Based on the standard of knowledge about the events which were to follow during the first half of the 20th century, we may assume that the decision of our “paternal founders” turned out to be a fatal mistake. I see this from a different angle: if their removal to Russia was based on the promptings of their heart, their brains, their own will and – some kind of a historic necessity, then they took the right choice. For in the new places they worked diligently, brought up children and were happy.

A particularly compact German diaspora resettled on the banks of the Volga. Due to a decree passed by Lenin the Labour Commune of the Volga Germans was founded in 1918. It was re-organized into an autonomous republic in 1934; the town Engels became its capital.

What a big misapprehension! While, in the 19th century, nobody doubted that the future would look much better than the present, the 20th century clearly showed that things would even develop into the worse.

At the beginning of the 20th century people at first noticed just a few symolic “minor details” which soon were to form the background of the occurrences yet to come.
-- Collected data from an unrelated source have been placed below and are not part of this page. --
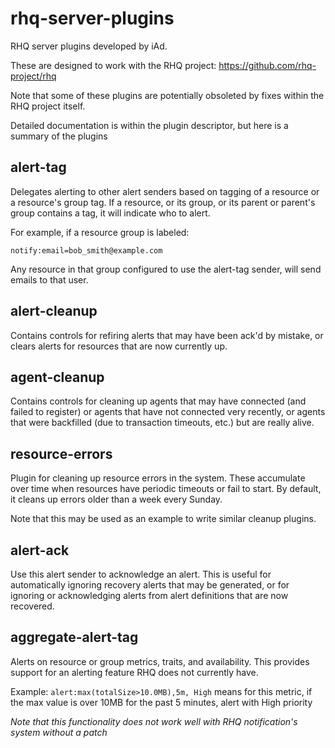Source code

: rhq-server-plugins
==================

RHQ server plugins developed by iAd.

These are designed to work with the RHQ project: https://github.com/rhq-project/rhq

Note that some of these plugins are potentially obsoleted by fixes within the RHQ project itself.

Detailed documentation is within the plugin descriptor, but here is a summary of the plugins

## alert-tag

Delegates alerting to other alert senders based on tagging of a
resource or a resource's group tag. If a resource, or its group, or its
parent or parent's group contains a tag, it will indicate who to alert.

For example, if a resource group is labeled:
```
notify:email=bob_smith@example.com
```

Any resource in that group configured to use the alert-tag sender, will send emails to that user.

## alert-cleanup

Contains controls for refiring alerts that may have been ack'd by
mistake, or clears alerts for resources that are now currently up.

## agent-cleanup

Contains controls for cleaning up agents that may have connected
(and failed to register) or agents that have not connected very
recently, or agents that were backfilled (due to transaction timeouts, etc.)
but are really alive.

## resource-errors

Plugin for cleaning up resource errors in the system. These
accumulate over time when resources have periodic timeouts or fail
to start. By default, it cleans up errors older than a week every Sunday.

Note that this may be used as an example to write similar cleanup plugins.

## alert-ack

Use this alert sender to acknowledge an alert. This is useful for automatically
ignoring recovery alerts that may be generated, or for ignoring or
acknowledging alerts from alert definitions that are now recovered.

## aggregate-alert-tag

Alerts on resource or group metrics, traits, and availability. This provides
support for an alerting feature RHQ does not currently have.

Example: `alert:max(totalSize>10.0MB),5m, High`
means for this metric, if the max value is over 10MB for the past
5 minutes, alert with High priority

*Note that this functionality does not work well with RHQ notification's system without a patch*
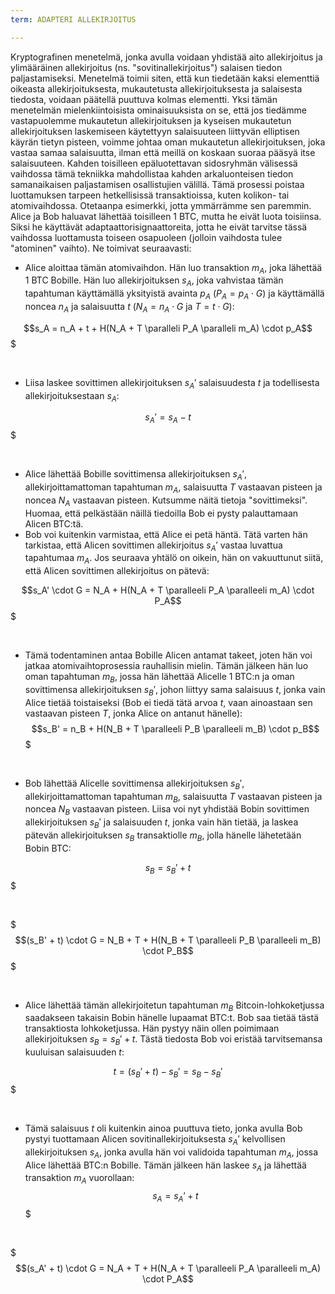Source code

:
 ```yaml
---
term: ADAPTERI ALLEKIRJOITUS

---
```

Kryptografinen menetelmä, jonka avulla voidaan yhdistää aito allekirjoitus ja ylimääräinen allekirjoitus (ns. "sovitinallekirjoitus") salaisen tiedon paljastamiseksi. Menetelmä toimii siten, että kun tiedetään kaksi elementtiä oikeasta allekirjoituksesta, mukautetusta allekirjoituksesta ja salaisesta tiedosta, voidaan päätellä puuttuva kolmas elementti. Yksi tämän menetelmän mielenkiintoisista ominaisuuksista on se, että jos tiedämme vastapuolemme mukautetun allekirjoituksen ja kyseisen mukautetun allekirjoituksen laskemiseen käytettyyn salaisuuteen liittyvän elliptisen käyrän tietyn pisteen, voimme johtaa oman mukautetun allekirjoituksen, joka vastaa samaa salaisuutta, ilman että meillä on koskaan suoraa pääsyä itse salaisuuteen. Kahden toisilleen epäluotettavan sidosryhmän välisessä vaihdossa tämä tekniikka mahdollistaa kahden arkaluonteisen tiedon samanaikaisen paljastamisen osallistujien välillä. Tämä prosessi poistaa luottamuksen tarpeen hetkellisissä transaktioissa, kuten kolikon- tai atomivaihdossa. Otetaanpa esimerkki, jotta ymmärrämme sen paremmin. Alice ja Bob haluavat lähettää toisilleen 1 BTC, mutta he eivät luota toisiinsa. Siksi he käyttävät adaptaattorisignaattoreita, jotta he eivät tarvitse tässä vaihdossa luottamusta toiseen osapuoleen (jolloin vaihdosta tulee "atominen" vaihto). Ne toimivat seuraavasti:


- Alice aloittaa tämän atomivaihdon. Hän luo transaktion $m_A$, joka lähettää 1 BTC Bobille. Hän luo allekirjoituksen $s_A$, joka vahvistaa tämän tapahtuman käyttämällä yksityistä avainta $p_A$ ($P_A = p_A \cdot G$) ja käyttämällä noncea $n_A$ ja salaisuutta $t$ ($N_A = n_A \cdot G$ ja $T = t \cdot G$):

$$s_A = n_A + t + H(N_A + T \paralleli P_A \paralleli m_A) \cdot p_A$$$

&nbsp;


- Liisa laskee sovittimen allekirjoituksen $s_A'$ salaisuudesta $t$ ja todellisesta allekirjoituksestaan $s_A$:

$$s_A' = s_A - t$$$

&nbsp;


- Alice lähettää Bobille sovittimensa allekirjoituksen $s_A'$, allekirjoittamattoman tapahtuman $m_A$, salaisuutta $T$ vastaavan pisteen ja noncea $N_A$ vastaavan pisteen. Kutsumme näitä tietoja "sovittimeksi". Huomaa, että pelkästään näillä tiedoilla Bob ei pysty palauttamaan Alicen BTC:tä.
- Bob voi kuitenkin varmistaa, että Alice ei petä häntä. Tätä varten hän tarkistaa, että Alicen sovittimen allekirjoitus $s_A'$ vastaa luvattua tapahtumaa $m_A$. Jos seuraava yhtälö on oikein, hän on vakuuttunut siitä, että Alicen sovittimen allekirjoitus on pätevä:

$$s_A' \cdot G = N_A + H(N_A + T \paralleeli P_A \paralleeli m_A) \cdot P_A$$$

&nbsp;


- Tämä todentaminen antaa Bobille Alicen antamat takeet, joten hän voi jatkaa atomivaihtoprosessia rauhallisin mielin. Tämän jälkeen hän luo oman tapahtuman $m_B$, jossa hän lähettää Alicelle 1 BTC:n ja oman sovittimensa allekirjoituksen $s_B'$, johon liittyy sama salaisuus $t$, jonka vain Alice tietää toistaiseksi (Bob ei tiedä tätä arvoa $t$, vaan ainoastaan sen vastaavan pisteen $T$, jonka Alice on antanut hänelle): $$s_B' = n_B + H(N_B + T \paralleeli P_B \paralleeli m_B) \cdot p_B$$$

&nbsp;


- Bob lähettää Alicelle sovittimensa allekirjoituksen $s_B'$, allekirjoittamattoman tapahtuman $m_B$, salaisuutta $T$ vastaavan pisteen ja noncea $N_B$ vastaavan pisteen. Liisa voi nyt yhdistää Bobin sovittimen allekirjoituksen $s_B'$ ja salaisuuden $t$, jonka vain hän tietää, ja laskea pätevän allekirjoituksen $s_B$ transaktiolle $m_B$, jolla hänelle lähetetään Bobin BTC:

$$s_B = s_B' + t$$$

&nbsp;

$$$(s_B' + t) \cdot G = N_B + T + H(N_B + T \paralleeli P_B \paralleeli m_B) \cdot P_B$$$

&nbsp;


- Alice lähettää tämän allekirjoitetun tapahtuman $m_B$ Bitcoin-lohkoketjussa saadakseen takaisin Bobin hänelle lupaamat BTC:t. Bob saa tietää tästä transaktiosta lohkoketjussa. Hän pystyy näin ollen poimimaan allekirjoituksen $s_B = s_B' + t$. Tästä tiedosta Bob voi eristää tarvitsemansa kuuluisan salaisuuden $t$:

$$t = (s_B' + t) - s_B' = s_B - s_B'$$$

&nbsp;


- Tämä salaisuus $t$ oli kuitenkin ainoa puuttuva tieto, jonka avulla Bob pystyi tuottamaan Alicen sovitinallekirjoituksesta $s_A'$ kelvollisen allekirjoituksen $s_A$, jonka avulla hän voi validoida tapahtuman $m_A$, jossa Alice lähettää BTC:n Bobille. Tämän jälkeen hän laskee $s_A$ ja lähettää transaktion $m_A$ vuorollaan: $$s_A = s_A' + t$$$

&nbsp;

$$$(s_A' + t) \cdot G = N_A + T + H(N_A + T \paralleeli P_A \paralleeli m_A) \cdot P_A$$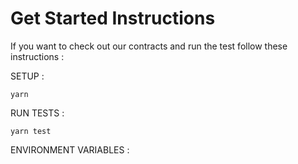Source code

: 
# Get Started Instructions

If you want to check out our contracts and run the test follow these instructions :

SETUP :

```
yarn
```

RUN TESTS :

```
yarn test
```

ENVIRONMENT VARIABLES :

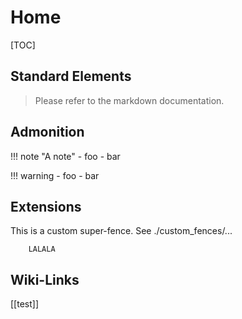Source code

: # Home

[TOC]

## Standard Elements

> Please refer to the markdown documentation.


## Admonition

!!! note "A note"
    - foo
    - bar


!!! warning
    - foo
    - bar

## Extensions

This is a custom super-fence. See ./custom_fences/...

```plain
    LALALA
```


## Wiki-Links

[[test]]

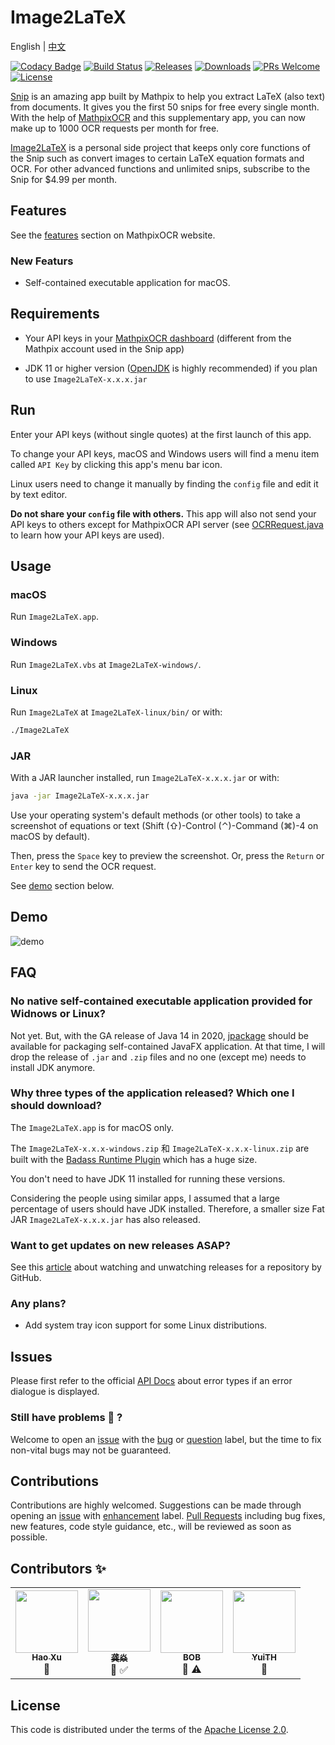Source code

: # Image2LaTeX

English | [中文](https://github.com/blaisewang/img2latex-mathpix/blob/master/README-ZH.md#readme)

[![Codacy Badge](https://api.codacy.com/project/badge/Grade/72ad532d6b474d4fa0ec3fec40959212)](https://app.codacy.com/manual/blaisewang/img2latex-mathpix?utm_source=github.com&utm_medium=referral&utm_content=blaisewang/img2latex-mathpix&utm_campaign=Badge_Grade_Dashboard)
[![Build Status](https://img.shields.io/travis/com/blaisewang/img2latex-mathpix/master?style=flat-square)](https://travis-ci.com/blaisewang/img2latex-mathpix)
[![Releases](https://img.shields.io/github/v/release/blaisewang/img2latex-mathpix?include_prereleases&style=flat-square)](https://github.com/blaisewang/img2latex-mathpix/releases)
[![Downloads](https://img.shields.io/github/downloads/blaisewang/img2latex-mathpix/total?color=orange&style=flat-square)](https://github.com/blaisewang/img2latex-mathpix/releases)
[![PRs Welcome](https://img.shields.io/badge/PRs-welcome-brightgreen.svg?color=ff69b4&style=flat-square)](http://makeapullrequest.com)
[![License](https://img.shields.io/github/license/blaisewang/img2latex-mathpix?style=flat-square)](https://github.com/blaisewang/img2latex-mathpix/blob/master/LICENSE)

[Snip](https://mathpix.com/) is an amazing app built by Mathpix to help you extract LaTeX (also text) from documents.
It gives you the first 50 snips for free every single month.
With the help of [MathpixOCR](https://mathpix.com/ocr/) and this supplementary app, you can now make up to 1000 OCR requests per month for free.

[Image2LaTeX](https://github.com/blaisewang/img2latex-mathpix/) is a personal side project that keeps only core functions of the Snip such as convert images to certain LaTeX equation formats and OCR.
For other advanced functions and unlimited snips, subscribe to the Snip for $4.99 per month.

## Features

See the [features](https://mathpix.com/ocr#features) section on MathpixOCR website.

### New Featurs

- Self-contained executable application for macOS.

## Requirements

- Your API keys in your [MathpixOCR dashboard](https://dashboard.mathpix.com/) (different from the Mathpix account used in the Snip app)

- JDK 11 or higher version ([OpenJDK](https://openjdk.java.net/) is highly recommended) if you plan to use `Image2LaTeX-x.x.x.jar`

## Run

Enter your API keys (without single quotes) at the first launch of this app.

To change your API keys, macOS and Windows users will find a menu item called `API Key` by clicking this app's menu bar icon.

Linux users need to change it manually by finding the `config` file and edit it by text editor.

**Do not share your `config` file with others.**
This app will also not send your API keys to others except for MathpixOCR API server (see [OCRRequest.java](https://github.com/blaisewang/img2latex-mathpix/blob/master/src/main/java/OCRRequest.java) to learn how your API keys are used).

## Usage

### macOS

Run `Image2LaTeX.app`.

### Windows

Run `Image2LaTeX.vbs` at `Image2LaTeX-windows/`.

### Linux

Run `Image2LaTeX` at `Image2LaTeX-linux/bin/` or with:

```bash
./Image2LaTeX
```

### JAR

With a JAR launcher installed, run `Image2LaTeX-x.x.x.jar` or with:

```bash
java -jar Image2LaTeX-x.x.x.jar
```

Use your operating system's default methods (or other tools) to take a screenshot of equations or text (Shift (⇧)-Control (⌃)-Command (⌘)-4 on macOS by default).

Then, press the `Space` key to preview the screenshot.
Or, press the `Return` or `Enter` key to send the OCR request.

See [demo](#Demo) section below.

## Demo

![demo](demo/demo.gif)

## FAQ

### No native self-contained executable application provided for Widnows or Linux?

Not yet. But, with the GA release of Java 14 in 2020, [jpackage](https://jdk.java.net/jpackage/) should be available for packaging self-contained JavaFX application.
At that time, I will drop the release of `.jar` and `.zip` files and no one (except me) needs to install JDK anymore.

### Why three types of the application released? Which one I should download?

The `Image2LaTeX.app` is for macOS only.

The `Image2LaTeX-x.x.x-windows.zip` 和 `Image2LaTeX-x.x.x-linux.zip` are built with the [Badass Runtime Plugin](https://badass-runtime-plugin.beryx.org/releases/latest/) which has a huge size.

You don't need to have JDK 11 installed for running these versions.

Considering the people using similar apps, I assumed that a large percentage of users should have JDK installed.
Therefore, a smaller size Fat JAR `Image2LaTeX-x.x.x.jar` has also released.

### Want to get updates on new releases ASAP?

See this [article](https://help.github.com/en/github/receiving-notifications-about-activity-on-github/watching-and-unwatching-releases-for-a-repository) about watching and unwatching releases for a repository by GitHub.

### Any plans?

- Add system tray icon support for some Linux distributions.

## Issues

Please first refer to the official [API Docs](https://docs.mathpix.com/#error-id-types) about error types if an error dialogue is displayed.

### Still have problems :thinking: ?

Welcome to open an [issue](https://github.com/blaisewang/img2latex-mathpix/issues) with the [bug](https://github.com/blaisewang/img2latex-mathpix/labels/bug) or [question](https://github.com/blaisewang/img2latex-mathpix/labels/question) label, but the time to fix non-vital bugs may not be guaranteed.

## Contributions

Contributions are highly welcomed.
Suggestions can be made through opening an [issue](https://github.com/blaisewang/img2latex-mathpix/issues) with [enhancement](https://github.com/blaisewang/img2latex-mathpix/labels/enhancement) label.
[Pull Requests](https://github.com/blaisewang/img2latex-mathpix/pulls) including bug fixes, new features, code style guidance, etc., will be reviewed as soon as possible.

## Contributors ✨

<!-- ALL-CONTRIBUTORS-LIST:START - Do not remove or modify this section -->
<!-- prettier-ignore-start -->
<!-- markdownlint-disable -->
<table>
  <tr>
    <td align="center"><a href="https://nyxflower.github.io/"><img src="https://avatars1.githubusercontent.com/u/38955723?v=4" width="100px;" alt=""/><br /><sub><b>Hao Xu</b></sub></a><br />🤔</td>
    <td align="center"><a href="http://blog.gongyan.me"><img src="https://avatars0.githubusercontent.com/u/14838533?v=4" width="100px;" alt=""/><br /><sub><b>龚焱</b></sub></a><br />🤔 ✅</td>
    <td align="center"><a href="https://github.com/wtbsw"><img src="https://avatars1.githubusercontent.com/u/14332504?v=4" width="100px;" alt=""/><br /><sub><b>BOB</b></sub></a><br />🐛 ⚠️</td>
    <td align="center"><a href="https://github.com/YuiTH"><img src="https://avatars1.githubusercontent.com/u/22416062?v=4" width="100px;" alt=""/><br /><sub><b>YuiTH</b></sub></a><br />🐛</td>
  </tr>
</table>

<!-- markdownlint-enable -->
<!-- prettier-ignore-end -->
<!-- ALL-CONTRIBUTORS-LIST:END -->

## License

This code is distributed under the terms of the [Apache License 2.0](https://github.com/blaisewang/img2latex-mathpix/blob/master/LICENSE).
Between 1916 and 1920, under the reign of the Tsar, and later, after the Soviets had brought about his downfall,all German parish schools were closed down.

From 1926-1936 German farmers were being dispossessed. This was the time of “dekulakization”, the expropriation of rich peasants, who were displaced immediately afterwards and then physically exterminated. Between 1931 and 1935 all German churches were destroyed.

Between 1936 and 1940 all German schools were closed and liquidated.

2

All national groups in our country, among them the Soviet Germans , considered the beginning of the Great Patriotic War in 1941 as a general tragedy for the entire people, and they were all willing to defend their fatherland against the enemy. From incomplete information we learn that between the 22 and 24 June 1941 the military commissariat received 1060 applications from citizens living in the Autonomous Republic of the Volga Germans, who expressed their sincere wish to volunteer as soldiers of the Red Army. During the following month of war the number of applications increased to 25000; however, German men were not accepted for front-line duty.

On the 28 August 1941, the Presidium of the Supreme Soviet of the USSR enacted Ukase N° 21-160 “About the resettlement of all Germans living in the Volga Region”.

Photos which were taken in the pre-war period are lying in front of me.I see smiling and laughing people,newly-weds,innocent babies, boys and girls, who were probably making peaceful plans for their future.

According to information from the historic V.G. Fuks (Fuchs), 423110 individuals were displaced from the Saratov Region and the Republic of the Volga Germans. The displaced persons were transported away by 158 trains. 33 of them arrived in the Krasnoyarsk territory. They had departed from the railroad station in Engels on the 20 September. The arrival date of the first citizens resettled by force was the 5 October 1941. Their final destination –the town of Abakan. Thus, the people had been en route for more than two weeks. During this time they had to cope with considerable inconveniences; most of them were children.

From Moscow till
the very edge of the country,
from the mountains in the very south
up to the ocean in the very north,
man is walking about in his vast home country
like his own master.
He enjoys his fancy-freelife, while
the waters of the Volga are flowing on and on.
Young people will always find ways.
And we will always demonstrate respect for the old.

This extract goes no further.